Based on Figure 1.2, the general architecture of a web application consists of a front end that users interact with, such as menus, and a backend that includes servers for handling requests and responses connected to a database. It also includes APIs for linking to third parties and other components of web applications. Each section has its vulnerabilities to specific types of attacks, which we will cover in this book.

Pentests also help create a security culture by increasing teams’ awareness of secure coding, configuration, and practices. Integrating security into development proactively addresses security, identifies recurring issues, and fosters a security mindset among teams, as shown in Figure 1.3.

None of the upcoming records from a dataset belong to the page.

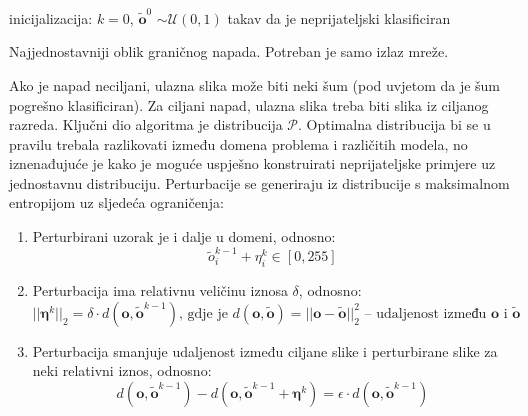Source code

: \documentclass[utf8, diplomski]{fer}
\begin{document}
\begin{center}
\begin{algorithm}[H]
 inicijalizacija: $k=0$, $\boldsymbol{\tilde{o}}^{0}$ $\sim \mathcal{U}(0, 1)$ takav da je neprijateljski klasificiran\;
 \caption{Najjednostavniji oblik graničnog napada. Potreban je samo izlaz mreže.}\label{simple_boundary_alg}
\end{algorithm}
\end{center}
\par
Ako je napad neciljani, ulazna slika može biti neki šum (pod uvjetom da je šum pogrešno klasificiran). Za ciljani napad, ulazna slika treba biti slika iz ciljanog razreda. Ključni dio algoritma je distribucija $\mathcal{P}$. Optimalna distribucija bi se u pravilu trebala razlikovati između domena problema i različitih modela, no iznenađujuće je kako je moguće uspješno konstruirati neprijateljske primjere uz jednostavnu distribuciju. Perturbacije se generiraju iz distribucije s maksimalnom entropijom uz sljedeća ograničenja:
\begin{enumerate}
  \item Perturbirani uzorak je i dalje u domeni, odnosno:
  \begin{equation}\label{boundary_1_cond}
	\tilde{o}_{i}^{k-1} + \eta_{i}^{k} \in [0, 255]
	\end{equation}
  \item Perturbacija ima relativnu veličinu iznosa $\delta$, odnosno:
    \begin{equation}\label{boundary_2_cond}
	||\boldsymbol{\eta}^{k}||_{2} = \delta \cdot d(\boldsymbol{o}, \boldsymbol{\tilde{o}}^{k-1})\text{, gdje je }d(\boldsymbol{o}, \boldsymbol{\tilde{o}}) = ||\boldsymbol{o} - \boldsymbol{\tilde{o}}||_{2}^{2} \text{ -- udaljenost između }\boldsymbol{o}\text{ i } \boldsymbol{\tilde{o}}
	\end{equation}
	\item Perturbacija smanjuje udaljenost između ciljane slike i perturbirane slike za neki relativni iznos, odnosno:
    \begin{equation}\label{boundary_3_cond}
	d(\boldsymbol{o}, \boldsymbol{\tilde{o}}^{k-1}) - d(\boldsymbol{o}, \boldsymbol{\tilde{o}}^{k-1} + \boldsymbol{\eta}^{k}) = \epsilon \cdot d(\boldsymbol{o}, \boldsymbol{\tilde{o}}^{k-1})
	\end{equation}
\end{enumerate}
\end{document}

TIPIn this book, we will learn and practice web-based penetration testing, focusing on the security of live web applications deployed in production. It's important to note that this environment may sometimes be replicated in a controlled or developed environment. Our approach is to engage with live web applications, not the code!

Figure 1.2: A web application architecture and related attack surfaces

Figure 1.3: The lifecycle highlights that penetration testing is just one component of web app security

The Penetration Testing Process

A successful web application penetration test involves several stages, as shown in Figure 1.4. Some of these stages are not purely technical. The testing process begins with an important phase called scoping and reconnaissance. Though not technical, this phase is crucial for the entire test's success. It's about preparing and setting everything up for what's to come. During this stage, the tester takes time to understand the client's needs, identifies the main areas to focus on, and determines their goals for the test. It's not just about knowing how to break into systems or find vulnerabilities; it also involves planning ahead, organizing the work, and ensuring that the most critical tasks receive the highest priority.

Figure 1.4: The penetration testing process

During this initial phase, it's important to define the objectives and scope of the test clearly. This involves understanding the client's needs, identifying potential risks, and deciding on specific goals. A clear plan at this stage helps the penetration tester focus their efforts and resources efficiently. Another vital aspect is organizing the test. This means coordinating with everyone involved, scheduling activities, and allocating resources effectively. This organization ensures that the test runs smoothly and everyone involved understands what's happening.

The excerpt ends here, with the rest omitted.